The Grid Professionals Group covers electric current from its transmission step down to each customer's home. 

WARNING: SIGN-IN

You need to be a member of Energy Central to access some features and content. Please or register to continue.

Post

Solar Microgrids moving forward for the Santa Barbara Unified School District

image credit: Solar parking canopies shading school buses at Analy High School, a Sage Energy site in the West Sonoma County Union High School District. Source: Sage Energy.

A groundbreaking RFP process and PPA contract ensure massive bill savings and unparalleled resilience value for free at a California school district.

2021 started on a high note for Solar Microgrids and the Santa Barbara Unified School District (SBUSD). On 12 January, the SBUSD Board voted unanimously on a contract with Engie Systems for Solar Microgrids at six school sites and standalone solar at another eight sites. Engie will build, own, and operate the systems under a 28-year power purchase agreement (PPA), and the District will reap massive benefits in guaranteed bill savings from the deployments, while enjoying an almost equivalent amount of free resilience value from the Solar Microgrids.

 

A perfect location for Solar Microgrids

The SBUSD is located in one of the most grid-vulnerable regions in California, the Goleta Load Pocket (GLP): a 70-mile stretch of Southern California coastline stretching from Point Conception to Lake Casitas, encompassing the cities of Goleta, Santa Barbara (including Montecito), and Carpinteria. The area gets most of its power from just one 
set of transmission lines routed through 40 miles of mountainous terrain that is highly prone to wildfires, mudslides, and earthquakes.

Map of the Goleta Load Pocket showing half of the highly vulnerable 40-mile transmission path in purple.

 

This transmission-vulnerable, disaster-prone area provides the perfect opportunity for the Solar Microgrids, which will bring the region unparalleled economic, environmental, and resilience benefits. The SBUSD Solar Microgrids provide early building blocks for the broader Goleta Load Pocket Community Microgrid (GLPCM), which is staging to provide resilience to the entire region.

 

Getting the District on board

Schools are increasingly realizing they can save money with solar; now they are also becoming aware of the unparalleled resilience provided by renewables-driven microgrids. A report on solar in US schools released in September 2020 highlighted the bill savings, educational opportunities, and resilience benefits that many schools are enjoying from solar+storage and included a section featuring the SBUSD Solar Microgrids.

Schools are ideal sites for Solar Microgrids, because they are located throughout our communities, serve as community centers, and are often used as emergency shelters. With large parking lots, schools are also well situated to benefit from solar parking canopies and electric vehicle charging infrastructure (EVCI).

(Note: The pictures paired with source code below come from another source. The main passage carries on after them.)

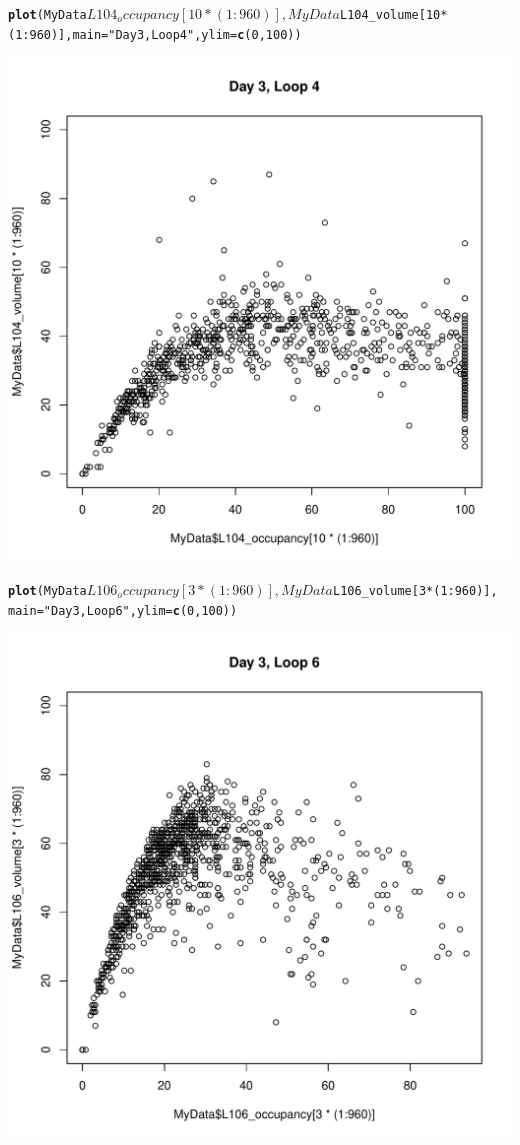 \documentclass[review, authoryear]{elsarticle}\usepackage{graphicx, color}
\makeatletter
\def\maxwidth{ %
  \ifdim\Gin@nat@width>\linewidth
    \linewidth
  \else
    \Gin@nat@width
  \fi
}
\newcommand{\hlfunctioncall}[1]{\textcolor[rgb]{0.501960784313725,0,0.329411764705882}{\textbf{#1}}}%
\newcommand{\hlstring}[1]{\textcolor[rgb]{0.6,0.6,1}{#1}}%
\newenvironment{kframe}{%
 \def\at@end@of@kframe{}%
 \ifinner\ifhmode%
  \def\at@end@of@kframe{\end{minipage}}%
  \begin{minipage}{\columnwidth}%
 \fi\fi%
 \def\FrameCommand##1{\hskip\@totalleftmargin \hskip-\fboxsep
 \colorbox{shadecolor}{##1}\hskip-\fboxsep
     \hskip-\linewidth \hskip-\@totalleftmargin \hskip\columnwidth}%
 \MakeFramed {\advance\hsize-\width
   \@totalleftmargin\z@ \linewidth\hsize
   \@setminipage}}%
 {\par\unskip\endMakeFramed%
 \at@end@of@kframe}
\newenvironment{knitrout}{}{} %
\makeatother
\begin{document}
\begin{knitrout}
\begin{kframe}
\begin{alltt}
\hlfunctioncall{plot}(MyData$L104_occupancy[10 * (1:960)], MyData$L104_volume[10 * 
    (1:960)], main = \hlstring{"Day 3, Loop 4"}, ylim = \hlfunctioncall{c}(0, 100))
\end{alltt}
\end{kframe}\includegraphics[width=\maxwidth]{figure/unnamed-chunk-14} \begin{kframe}\begin{alltt}
\hlfunctioncall{plot}(MyData$L106_occupancy[3 * (1:960)], MyData$L106_volume[3 * (1:960)], 
    main = \hlstring{"Day 3, Loop 6"}, ylim = \hlfunctioncall{c}(0, 100))
\end{alltt}
\end{kframe}\includegraphics[width=\maxwidth]{figure/unnamed-chunk-15} \begin{kframe}\begin{alltt}

\end{alltt}
\end{kframe}
\end{knitrout}
\end{document}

The SBUSD showed impressive leadership in being among the first to adopt Solar Microgrids throughout a school district. After connecting with the Clean Coalition, the SBUSD Board unanimously voted in December 2019 to engage the Clean Coalition and Sage Energy to move forward on the Solar Microgrids. Following extensive feasibility analyses at all SBUSD sites, the SBUDS agreed to move forward with recommendations for solar Solar Microgrids at six sites and solar alone at eight additional sites.

The six SBUSD Solar Microgrid sites are spread throughout the Goleta Load Pocket.

 

Quantifying resilience benefits

The next step was designing and executing a groundbreaking request for proposal (RFP) process and a PPA that reflect highly innovative specifications based on the Clean Coalition’s value-of-resilience (VOR) methodology, referred to as VOR123.

The VOR123 calculations added a compelling element to the feasibility analyses, showing the full economic benefits of implementing Solar Microgrids across the SBUSD. The results below indicate the massive level of guaranteed bill savings from the fourteen projects — and the almost equivalent value of resilience that the SBUSD will enjoy from the six Solar Microgrids. These impressive figures made it easy for the SBUSD to proceed with the projects.

 

Innovating the contract

Given the relative newness of Solar Microgrids, there were significant innovations required in the RFP design. Even bigger innovations were required in the PPA contracts, which needed to incorporate guaranteed bill savings from solar+storage and guaranteed resilience performance associated with the Solar Microgrids. These needed innovations led to complex contract negotiations, and in the end, resulted in standardized Performance Guarantees in terms of guaranteed bill savings and resilience performance. Similarly, all prospective PPA providers of Solar Microgrids must prepare to deliver VOR123 resilience and guaranteed bill savings.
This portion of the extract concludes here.